De waardering voor de Nachtwacht
De legende wil dat de Nachtwacht kort na voltooiing een storm van protest veroorzaakte. Dat is echter onjuist. Frans Banningh Cocq vond het schilderij zo goed dat hij een kopie van het schilderij liet vervaardigen. Bovendien bevatten archiefstukken over het schilderij nauwelijks kritische opmerkingen over het schilderij. Samuel van Hoogstraten, een kunsttheoreticus die een belangrijk boek schreef over de schilderkunst in de zeventiende eeuw, schreef over de Nachtwacht ''dat het schilderij, hoewel er nog vele punten van kritiek mogelijk zijn, naar mijn mening alle andere werken van dat type zal overleven, omdat het zo grafisch van opbouw is, zo artistiek van compositie, en zo krachtig dat na een blik op dit werk alle andere schuttersstukken speelkaarten lijken. Hoewel ik gewild had dat hij wat meer licht in het schilderij gebruikt had."
Beproevingen die de Nachtwacht heeft doorstaan
Het schilderij hing tot 1715 in de Kloveniersdoelen. In 1715 werd het schilderij verplaatst naar het stadhuis op de Dam, het huidige Paleis op de Dam.
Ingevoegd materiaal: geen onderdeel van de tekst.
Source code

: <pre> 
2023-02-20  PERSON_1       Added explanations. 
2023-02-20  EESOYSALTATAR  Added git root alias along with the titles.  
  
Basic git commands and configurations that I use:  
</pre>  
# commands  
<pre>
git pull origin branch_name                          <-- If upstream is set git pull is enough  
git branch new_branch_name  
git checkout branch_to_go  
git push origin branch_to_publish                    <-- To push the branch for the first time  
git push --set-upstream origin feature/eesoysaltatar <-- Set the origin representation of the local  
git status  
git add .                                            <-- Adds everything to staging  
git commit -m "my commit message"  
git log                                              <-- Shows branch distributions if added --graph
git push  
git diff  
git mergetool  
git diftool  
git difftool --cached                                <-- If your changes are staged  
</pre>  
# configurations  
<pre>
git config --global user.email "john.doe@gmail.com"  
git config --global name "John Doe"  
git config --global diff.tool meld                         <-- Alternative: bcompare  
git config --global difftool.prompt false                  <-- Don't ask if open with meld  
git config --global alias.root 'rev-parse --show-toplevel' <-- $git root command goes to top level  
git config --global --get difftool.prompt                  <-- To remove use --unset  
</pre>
Daar werd het, zoals reeds vermeld, op maat gesneden. De Nachtwacht verhuisde in 1817 naar het Rijksmuseum, toen nog gevestigd in het Trippenhuis. In 1885 verhuisde het schilderij naar de nieuwbouw van het Rijksmuseum. De oorlogsdreiging in 1939 bleef niet zonder gevolgen. Het schilderij werd uit zijn lijst gehaald, en opgeslagen in het verstrekte kasteel Radboud in Medemblik. Toen de Duitsers in mei 1940 Nederland binnenvielen werd het schilderij in diepe gewelven onder de duinen van de Noordzeekust verborgen. De duinen begonnen echter te verzakken, wat een nieuwe verplaatsing noodzakelijk maakte. Het schilderij verbleef meer dan drie jaar in een bomvrije kluis, in de grotten onder de Sint Pietersberg nabij Maastricht.
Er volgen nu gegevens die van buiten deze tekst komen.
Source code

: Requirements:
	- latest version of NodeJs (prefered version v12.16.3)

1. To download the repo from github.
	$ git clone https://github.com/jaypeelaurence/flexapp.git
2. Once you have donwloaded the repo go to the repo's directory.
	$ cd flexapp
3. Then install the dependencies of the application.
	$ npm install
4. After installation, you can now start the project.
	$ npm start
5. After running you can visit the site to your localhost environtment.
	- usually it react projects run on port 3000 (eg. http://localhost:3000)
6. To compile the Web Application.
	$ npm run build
Ook na de oorlog was het schilderij nog niet 'veilig'. Een verwarde man, die dacht dat de in het zwart geklede kapitein de duivel was, sneed met een vleesmes grote flarden uit zijn jas. Een team van deskundigen had acht maanden nodig om het schilderij te herstellen. Enkele jaren later bewerkte een gestoorde man het schilderij met zuur. Toegesnelde bewakers wisten een ernstige beschadiging te voorkomen, door water op het schilderij te gooien. Het zuur tastte alleen de vernislaag aan.
De Nachtwacht heeft het allemaal overleefd. Hij hangt weer op een prachtige plaats in het vernieuwde Rijksmuseum. Velen genieten ieder jaar van het beroemdste schilderij dat ons land rijk is.